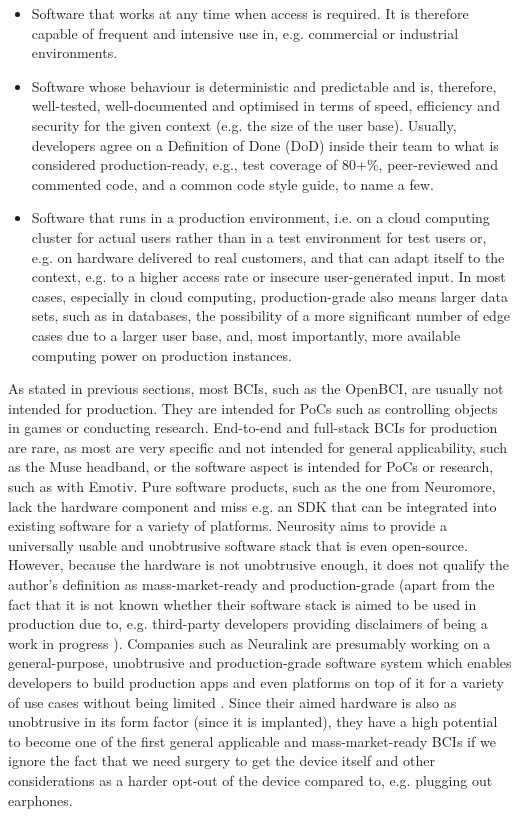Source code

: \begin{itemize}
  \item Software that works at any time when access is required. It is therefore capable of frequent and intensive use in, e.g. commercial or industrial environments.
  \item Software whose behaviour is deterministic and predictable and is, therefore, well-tested, well-documented and optimised in terms of speed, efficiency and security for the given context (e.g. the size of the user base). Usually, developers agree on a Definition of Done (DoD) inside their team to what is considered production-ready, e.g., test coverage of 80+\%, peer-reviewed and commented code, and a common code style guide, to name a few.
  \item Software that runs in a production environment, i.e. on a cloud computing cluster for actual users rather than in a test environment for test users or, e.g. on hardware delivered to real customers, and that can adapt itself to the context, e.g. to a higher access rate or insecure user-generated input. In most cases, especially in cloud computing, production-grade also means larger data sets, such as in databases, the possibility of a more significant number of edge cases due to a larger user base, and, most importantly, more available computing power on production instances.
\end{itemize}

As stated in previous sections, most BCIs, such as the OpenBCI, are usually not intended for production. They are intended for PoCs such as controlling objects in games or conducting research. End-to-end and full-stack BCIs for production are rare, as most are very specific and not intended for general applicability, such as the Muse headband, or the software aspect is intended for PoCs or research, such as with Emotiv. Pure software products, such as the one from Neuromore, lack the hardware component and miss e.g. an SDK that can be integrated into existing software for a variety of platforms. Neurosity aims to provide a universally usable and unobtrusive software stack that is even open-source. However, because the hardware is not unobtrusive enough, it does not qualify the author's definition as mass-market-ready and production-grade (apart from the fact that it is not known whether their software stack is aimed to be used in production \citep{neurosity_neurosity_2022} due to, e.g. third-party developers providing disclaimers of being a work in progress \citep{turney_notion_2022}). Companies such as Neuralink are presumably working on a general-purpose, unobtrusive and production-grade software system which enables developers to build production apps and even platforms on top of it for a variety of use cases without being limited \citep{musk_integrated_2019}. Since their aimed hardware is also as unobtrusive in its form factor (since it is implanted), they have a high potential to become one of the first general applicable and mass-market-ready BCIs if we ignore the fact that we need surgery to get the device itself \citep{neuralink_approach_nodate} and other considerations as a harder opt-out of the device compared to, e.g. plugging out earphones.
——————————
Starting with the opening line of the listing, write out each line exactly until the line that contains "or industrial environments." has been included; skip the pictures.

Source code

: \begin{itemize}
  \item Software that works at any time when access is required. It is therefore capable of frequent and intensive use in, e.g. commercial or industrial environments.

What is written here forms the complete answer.